-- What is expected --
Among the lines of the records below, copy those that hold the word "search".

************

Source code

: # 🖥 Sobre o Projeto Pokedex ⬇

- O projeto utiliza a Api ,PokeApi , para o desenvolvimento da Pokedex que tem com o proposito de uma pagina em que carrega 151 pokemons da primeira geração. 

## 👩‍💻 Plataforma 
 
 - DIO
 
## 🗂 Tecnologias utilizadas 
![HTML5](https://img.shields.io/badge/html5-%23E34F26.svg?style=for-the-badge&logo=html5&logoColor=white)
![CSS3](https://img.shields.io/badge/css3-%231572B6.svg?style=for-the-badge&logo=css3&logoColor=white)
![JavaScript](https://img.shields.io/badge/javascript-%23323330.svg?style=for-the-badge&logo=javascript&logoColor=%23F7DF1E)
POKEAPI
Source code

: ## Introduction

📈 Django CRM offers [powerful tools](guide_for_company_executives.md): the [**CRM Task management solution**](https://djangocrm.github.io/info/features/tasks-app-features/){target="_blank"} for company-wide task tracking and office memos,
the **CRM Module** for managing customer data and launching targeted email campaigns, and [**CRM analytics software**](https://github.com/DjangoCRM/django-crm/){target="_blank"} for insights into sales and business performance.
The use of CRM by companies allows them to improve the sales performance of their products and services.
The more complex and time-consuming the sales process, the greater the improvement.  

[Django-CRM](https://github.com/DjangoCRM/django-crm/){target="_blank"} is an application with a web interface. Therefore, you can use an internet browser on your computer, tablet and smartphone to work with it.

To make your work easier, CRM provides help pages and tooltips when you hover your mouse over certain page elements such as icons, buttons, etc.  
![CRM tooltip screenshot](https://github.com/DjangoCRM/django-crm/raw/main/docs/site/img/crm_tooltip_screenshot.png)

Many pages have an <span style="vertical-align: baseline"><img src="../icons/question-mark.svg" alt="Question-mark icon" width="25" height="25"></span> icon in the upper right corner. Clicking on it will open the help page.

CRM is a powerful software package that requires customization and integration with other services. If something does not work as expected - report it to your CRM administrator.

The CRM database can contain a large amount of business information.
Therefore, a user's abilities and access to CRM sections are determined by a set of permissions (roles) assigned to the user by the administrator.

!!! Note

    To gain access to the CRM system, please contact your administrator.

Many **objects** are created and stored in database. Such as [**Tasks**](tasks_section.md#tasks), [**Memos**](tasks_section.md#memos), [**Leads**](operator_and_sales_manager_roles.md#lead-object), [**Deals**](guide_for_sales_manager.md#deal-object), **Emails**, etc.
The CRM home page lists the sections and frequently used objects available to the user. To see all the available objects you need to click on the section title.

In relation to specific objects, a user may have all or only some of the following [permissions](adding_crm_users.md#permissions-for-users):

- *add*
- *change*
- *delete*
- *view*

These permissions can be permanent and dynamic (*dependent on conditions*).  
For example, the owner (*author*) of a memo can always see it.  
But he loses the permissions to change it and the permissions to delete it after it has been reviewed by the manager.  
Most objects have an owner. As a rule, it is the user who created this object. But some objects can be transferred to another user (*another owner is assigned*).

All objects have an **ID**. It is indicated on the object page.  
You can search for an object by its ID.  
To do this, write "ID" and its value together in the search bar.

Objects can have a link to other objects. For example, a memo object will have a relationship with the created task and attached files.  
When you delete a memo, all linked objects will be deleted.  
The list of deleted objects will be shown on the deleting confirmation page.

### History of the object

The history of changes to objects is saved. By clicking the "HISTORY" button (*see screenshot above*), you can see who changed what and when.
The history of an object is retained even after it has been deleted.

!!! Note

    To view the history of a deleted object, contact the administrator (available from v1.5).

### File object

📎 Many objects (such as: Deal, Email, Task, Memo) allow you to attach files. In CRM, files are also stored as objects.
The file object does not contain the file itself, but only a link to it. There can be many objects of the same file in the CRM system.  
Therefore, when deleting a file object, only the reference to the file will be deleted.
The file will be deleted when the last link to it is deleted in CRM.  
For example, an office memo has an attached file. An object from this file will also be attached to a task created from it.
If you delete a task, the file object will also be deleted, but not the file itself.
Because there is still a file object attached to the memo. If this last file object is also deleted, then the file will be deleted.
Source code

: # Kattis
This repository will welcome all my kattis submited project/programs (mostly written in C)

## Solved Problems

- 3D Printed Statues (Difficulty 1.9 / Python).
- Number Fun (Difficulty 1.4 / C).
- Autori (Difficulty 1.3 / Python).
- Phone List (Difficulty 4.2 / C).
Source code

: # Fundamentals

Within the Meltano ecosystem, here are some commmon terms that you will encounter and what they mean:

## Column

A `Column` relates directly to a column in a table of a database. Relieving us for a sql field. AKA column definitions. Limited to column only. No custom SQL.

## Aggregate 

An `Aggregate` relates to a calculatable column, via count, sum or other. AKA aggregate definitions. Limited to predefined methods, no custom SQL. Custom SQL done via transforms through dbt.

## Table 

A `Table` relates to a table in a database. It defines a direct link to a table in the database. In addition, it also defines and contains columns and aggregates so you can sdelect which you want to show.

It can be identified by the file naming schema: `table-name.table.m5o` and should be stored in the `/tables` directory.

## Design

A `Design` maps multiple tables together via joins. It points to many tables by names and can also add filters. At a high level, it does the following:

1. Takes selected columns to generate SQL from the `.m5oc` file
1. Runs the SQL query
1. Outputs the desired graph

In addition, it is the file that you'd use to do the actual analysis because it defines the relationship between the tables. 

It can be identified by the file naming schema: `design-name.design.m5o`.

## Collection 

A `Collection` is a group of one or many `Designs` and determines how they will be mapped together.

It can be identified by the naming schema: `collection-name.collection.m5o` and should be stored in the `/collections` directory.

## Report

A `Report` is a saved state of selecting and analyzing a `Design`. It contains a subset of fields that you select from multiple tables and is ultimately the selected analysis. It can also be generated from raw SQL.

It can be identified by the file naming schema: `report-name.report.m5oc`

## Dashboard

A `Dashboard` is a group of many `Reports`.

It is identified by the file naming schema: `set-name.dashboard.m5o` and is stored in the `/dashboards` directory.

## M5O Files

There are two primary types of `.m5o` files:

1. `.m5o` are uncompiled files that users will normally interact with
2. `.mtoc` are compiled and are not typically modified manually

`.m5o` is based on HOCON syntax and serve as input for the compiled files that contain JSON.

************

-- The completed task --
You can search for an object by its ID.  
To do this, write "ID" and its value together in the search bar.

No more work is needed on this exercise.